_What you have to do_
With the pictures set aside, write out all of the data exactly as it stands.

_Information shown_
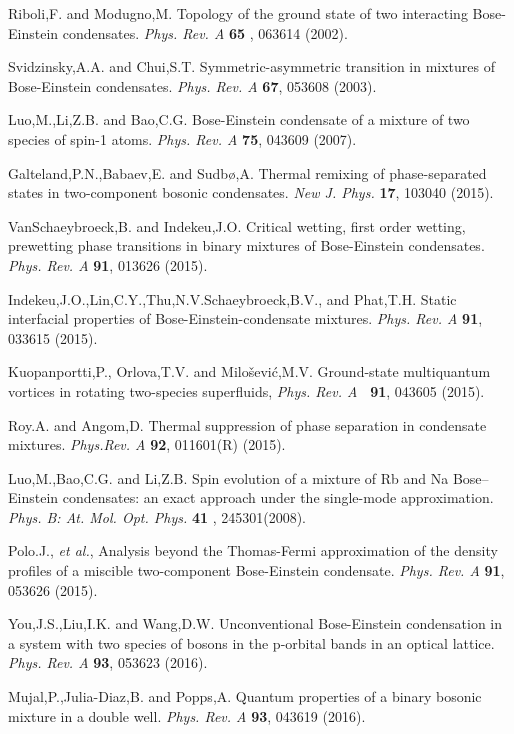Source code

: \documentclass[single-column,showpacs,groupedaddress]{revtex4}
\begin{document}
\begin{thebibliography}{99}
 Riboli,F. and Modugno,M. Topology of the ground state of
two interacting Bose-Einstein condensates. \textit{Phys. Rev. A} \textbf{65}%
, 063614 (2002).

 Svidzinsky,A.A. and Chui,S.T. Symmetric-asymmetric
transition in mixtures of Bose-Einstein condensates. \textit{Phys. Rev. A}
\textbf{67}, 053608 (2003).

 Luo,M.,Li,Z.B. and Bao,C.G. Bose-Einstein condensate of a
mixture of two species of spin-1 atoms. \textit{Phys. Rev. A} \textbf{75},
043609 (2007).

 Galteland,P.N.,Babaev,E. and Sudb{\o },A. Thermal remixing
of phase-separated states in two-component bosonic condensates. \textit{New
J. Phys.} \textbf{17}, 103040 (2015).

 VanSchaeybroeck,B. and Indekeu,J.O. Critical wetting, first
order wetting, prewetting phase transitions in binary mixtures of
Bose-Einstein condensates. \textit{Phys. Rev. A} \textbf{91}, 013626 (2015).

 Indekeu,J.O.,Lin,C.Y.,Thu,N.V.Schaeybroeck,B.V., and
Phat,T.H. Static interfacial properties of Bose-Einstein-condensate
mixtures. \textit{Phys. Rev. A} \textbf{91}, 033615 (2015).

 Kuopanportti,P., Orlova,T.V. and Milo\v{s}evi\'{c},M.V.
Ground-state multiquantum vortices in rotating two-species superfluids,
\textit{Phys. Rev. A} \textbf{\ 91}, 043605 (2015).

 Roy.A. and Angom,D. Thermal suppression of phase separation
in condensate mixtures. \textit{Phys.Rev. A} \textbf{92}, 011601(R) (2015).

 Luo,M.,Bao,C.G. and Li,Z.B. Spin evolution of a mixture of
Rb and Na Bose--Einstein condensates: an exact approach under the
single-mode approximation. \textit{Phys. B: At. Mol. Opt. Phys.} \textbf{41}%
, 245301(2008).

 Polo.J., \textit{et al.}, Analysis beyond the Thomas-Fermi
approximation of the density profiles of a miscible two-component
Bose-Einstein condensate. \textit{Phys. Rev. A }\textbf{91}, 053626 (2015).

 You,J.S.,Liu,I.K. and Wang,D.W. Unconventional Bose-Einstein
condensation in a system with two species of bosons in the p-orbital bands
in an optical lattice. \textit{Phys. Rev. A} \textbf{93}, 053623 (2016).

 Mujal,P.,Julia-Diaz,B. and Popps,A. Quantum properties of a
binary bosonic mixture in a double well. \textit{Phys. Rev. A} \textbf{93},
043619 (2016).


\end{thebibliography}
\end{document}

_Answer box_
Source code

: \documentclass[single-column,showpacs,groupedaddress]{revtex4}
\begin{document}
\begin{thebibliography}{99}
 Riboli,F. and Modugno,M. Topology of the ground state of
two interacting Bose-Einstein condensates. \textit{Phys. Rev. A} \textbf{65}%
, 063614 (2002).

 Svidzinsky,A.A. and Chui,S.T. Symmetric-asymmetric
transition in mixtures of Bose-Einstein condensates. \textit{Phys. Rev. A}
\textbf{67}, 053608 (2003).

 Luo,M.,Li,Z.B. and Bao,C.G. Bose-Einstein condensate of a
mixture of two species of spin-1 atoms. \textit{Phys. Rev. A} \textbf{75},
043609 (2007).

 Galteland,P.N.,Babaev,E. and Sudb{\o },A. Thermal remixing
of phase-separated states in two-component bosonic condensates. \textit{New
J. Phys.} \textbf{17}, 103040 (2015).

 VanSchaeybroeck,B. and Indekeu,J.O. Critical wetting, first
order wetting, prewetting phase transitions in binary mixtures of
Bose-Einstein condensates. \textit{Phys. Rev. A} \textbf{91}, 013626 (2015).

 Indekeu,J.O.,Lin,C.Y.,Thu,N.V.Schaeybroeck,B.V., and
Phat,T.H. Static interfacial properties of Bose-Einstein-condensate
mixtures. \textit{Phys. Rev. A} \textbf{91}, 033615 (2015).

 Kuopanportti,P., Orlova,T.V. and Milo\v{s}evi\'{c},M.V.
Ground-state multiquantum vortices in rotating two-species superfluids,
\textit{Phys. Rev. A} \textbf{\ 91}, 043605 (2015).

 Roy.A. and Angom,D. Thermal suppression of phase separation
in condensate mixtures. \textit{Phys.Rev. A} \textbf{92}, 011601(R) (2015).

 Luo,M.,Bao,C.G. and Li,Z.B. Spin evolution of a mixture of
Rb and Na Bose--Einstein condensates: an exact approach under the
single-mode approximation. \textit{Phys. B: At. Mol. Opt. Phys.} \textbf{41}%
, 245301(2008).

 Polo.J., \textit{et al.}, Analysis beyond the Thomas-Fermi
approximation of the density profiles of a miscible two-component
Bose-Einstein condensate. \textit{Phys. Rev. A }\textbf{91}, 053626 (2015).

 You,J.S.,Liu,I.K. and Wang,D.W. Unconventional Bose-Einstein
condensation in a system with two species of bosons in the p-orbital bands
in an optical lattice. \textit{Phys. Rev. A} \textbf{93}, 053623 (2016).

 Mujal,P.,Julia-Diaz,B. and Popps,A. Quantum properties of a
binary bosonic mixture in a double well. \textit{Phys. Rev. A} \textbf{93},
043619 (2016).


\end{thebibliography}
\end{document}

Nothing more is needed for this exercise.